Section 5 of the report discusses “Intimate Partner” Violence (including a survey of the past literature), and reports that NVAWS found (p. 38, exhibit 9):
24.8% of women surveyed had suffered, at the hands of an intimate partner, rape, attempted rape, or physical assault, in their lifetime.
25.5% of women surveyed had suffered, at the hands of an intimate partner, rape, attempted rape, physical assault, or stalking, in their lifetime.
“Intimate partners” are current and former spouses, male or female cohabiting partners, boyfriends or girlfriends, and dates. (Figures elsewhere demonstrate that the overwhelming majority of the intimate partner violence against women reported in the survey is committed by male partners. Although findings of widespread violence against women in lesbian relationships would hardly be reassuring, either, from a feminist standpoint.)
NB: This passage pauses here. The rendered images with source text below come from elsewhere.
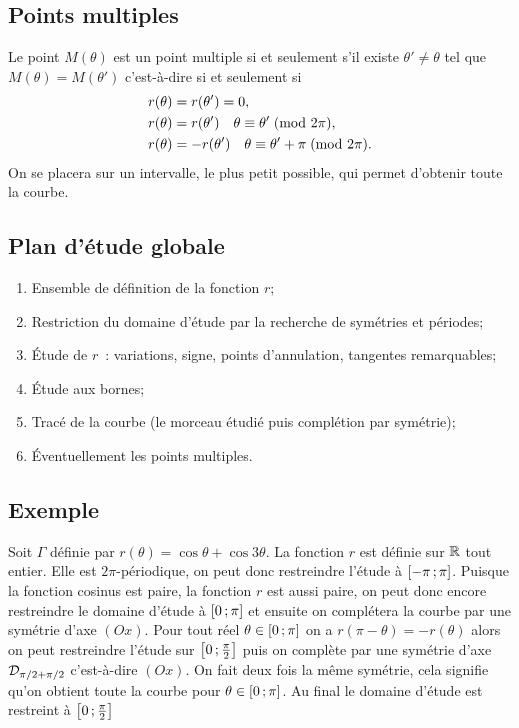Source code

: \subsection{Points multiples}
Le point \(M(\theta)\) est un point multiple si et seulement s'il existe \(\theta' \neq \theta\) tel que \(M(\theta)=M(\theta')\) c'est-à-dire si et seulement si
\begin{align}
 r(\theta)&=r(\theta')=0, \\
 r(\theta)&=r(\theta') \quad \theta \equiv \theta'\!\pmod {2\pi},\\
 r(\theta)&=-r(\theta') \quad \theta \equiv \theta'+\pi\!\pmod {2\pi}.
\end{align}
On se placera sur un intervalle, le plus petit possible, qui permet d'obtenir toute la courbe.
\subsection{Plan d'étude globale}
\begin{enumerate}
\item Ensemble de définition de la fonction \(r\);
\item Restriction du domaine d'étude par la recherche de symétries et périodes;
\item Étude de \(r\)~: variations, signe, points d'annulation, tangentes remarquables;
\item Étude aux bornes;
\item Tracé de la courbe (le morceau étudié puis complétion par symétrie);
\item Éventuellement les points multiples.
\end{enumerate}

\subsection{Exemple}

Soit \(\Gamma\) définie par \(r(\theta)=\cos \theta + \cos 3\theta\). La fonction \(r\) est définie sur \(\mathbb{R}\) tout entier. Elle est \(2\pi\)-périodique, on peut donc restreindre l'étude à \(\left[ -\pi \, ;  \pi \right]\). Puisque la fonction cosinus est paire, la fonction \(r\) est aussi paire, on peut donc encore restreindre le domaine d'étude à \(\left[ 0 \, ;  \pi \right]\) et ensuite on complétera la courbe par une symétrie d'axe \((Ox)\). Pour tout réel \(\theta \in \left[ 0 \, ;  \pi \right]\) on a \(r(\pi-\theta)=-r(\theta)\) alors on peut restreindre l'étude sur \(\left[ 0 \, ;  \frac{\pi}{2} \right]\) puis on complète par une symétrie d'axe \(\mathcal{D}_{\pi/2+\pi/2}\) c'est-à-dire \((Ox)\). On fait deux fois la même symétrie, cela signifie qu'on obtient toute la courbe pour \(\theta \in \left[ 0 \, ;  \pi \right]\). Au final le domaine d'étude est restreint à \(\left[ 0 \, ;  \frac{\pi}{2} \right]\)

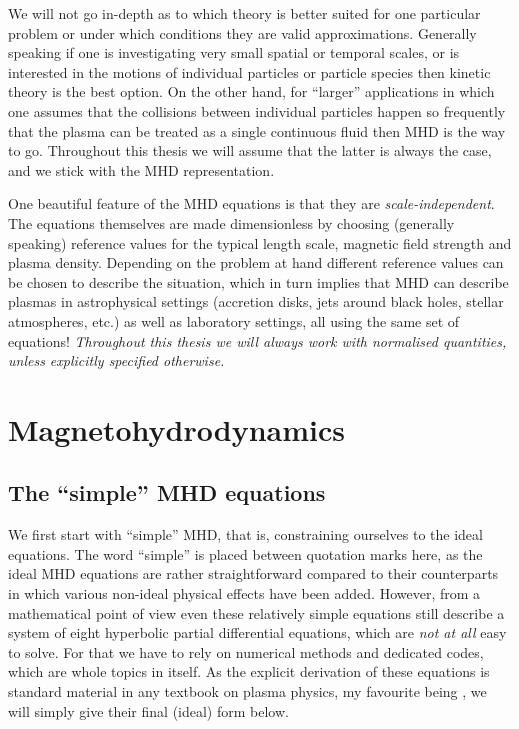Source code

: We will not go in-depth as to which theory is better suited for one particular problem or under which conditions they are valid approximations. Generally speaking if one is investigating very small spatial or temporal scales, or is interested in the motions of individual particles or particle species then kinetic theory is the best option. On the other hand, for ``larger'' applications in which one assumes that the collisions between individual particles happen so frequently that the plasma can be treated as a single continuous fluid then \gls{MHD} is the way to go. Throughout this thesis we will assume that the latter is always the case, and we stick with the \gls{MHD} representation.

One beautiful feature of the \gls{MHD} equations is that they are \emph{scale-independent}. The equations themselves are made dimensionless by choosing (generally speaking) reference values for the typical length scale, magnetic field strength and plasma density. Depending on the problem at hand different reference values can be chosen to describe the situation, which in turn implies that \gls{MHD} can describe plasmas in astrophysical settings (accretion disks, jets around black holes, stellar atmospheres, etc.) as well as laboratory settings, all using the same set of equations!
\emph{Throughout this thesis we will always work with normalised quantities, unless explicitly specified otherwise.}


\section{Magnetohydrodynamics}
\subsection{The ``simple'' MHD equations}
We first start with ``simple'' \gls{MHD}, that is, constraining ourselves to the ideal equations. The word ``simple'' is placed between quotation marks here, as the ideal \gls{MHD} equations are rather straightforward compared to their counterparts in which various non-ideal physical effects have been added. However, from a mathematical point of view even these relatively simple equations still describe a system of eight hyperbolic partial differential equations, which are \emph{not at all} easy to solve. For that we have to rely on numerical methods and dedicated codes, which are whole topics in itself. As the explicit derivation of these equations is standard material in any textbook on plasma physics, my favourite being \citet{book_MHD}, we will simply give their final (ideal) form below.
“Rape” and “attempted rape” are defined quite conservatively—that is, the categories include significantly fewer activities than would be prosecutable under existing sexual assault laws. The screening questions can be found on p. 13 of the research brief. Part of the reasons for the narrowness of the screening questions is, I think, to avoid the controversy around Mary Koss’s findings (controversy which I happen to think is unwarranted and which I know in some cases — Katie Roiphe’s and Christina Hoff Sommers’ attacks, for example — to be based on mischaracterizations, but which is beside the point here).
“Physical assault” was screened using the Conflict Tactics Scale, with assaults ranging from slapping or hitting to using a knife or gun. (Abuse was usually repeated: women who reported being physically assaulted by a partner in the past 12 months had been assaulted, on average, about 3-4 times that year.)
As we mention in the footnotes to the essay, a full discussion of the validity of common statistics on violence against women was beyond the scope of our essay; our effort was to make some progress on the philosophical issue of how radical feminist class analysis and libertarianism can be reconciled, and to mostly bracket the empirical question of whether the evidence and arguments commonly given to support feminist class analysis are cogent. Of course, that’s an awfully important issue, but we ran long on talk as it was, and for myself I think it’s an issue that is already thoroughly discussed in the existing feminist literature.
That said, it is an important issue for the claims made in our paper, even if it’s one we bracketed at the time, and I’d be glad to discuss it further here as you like.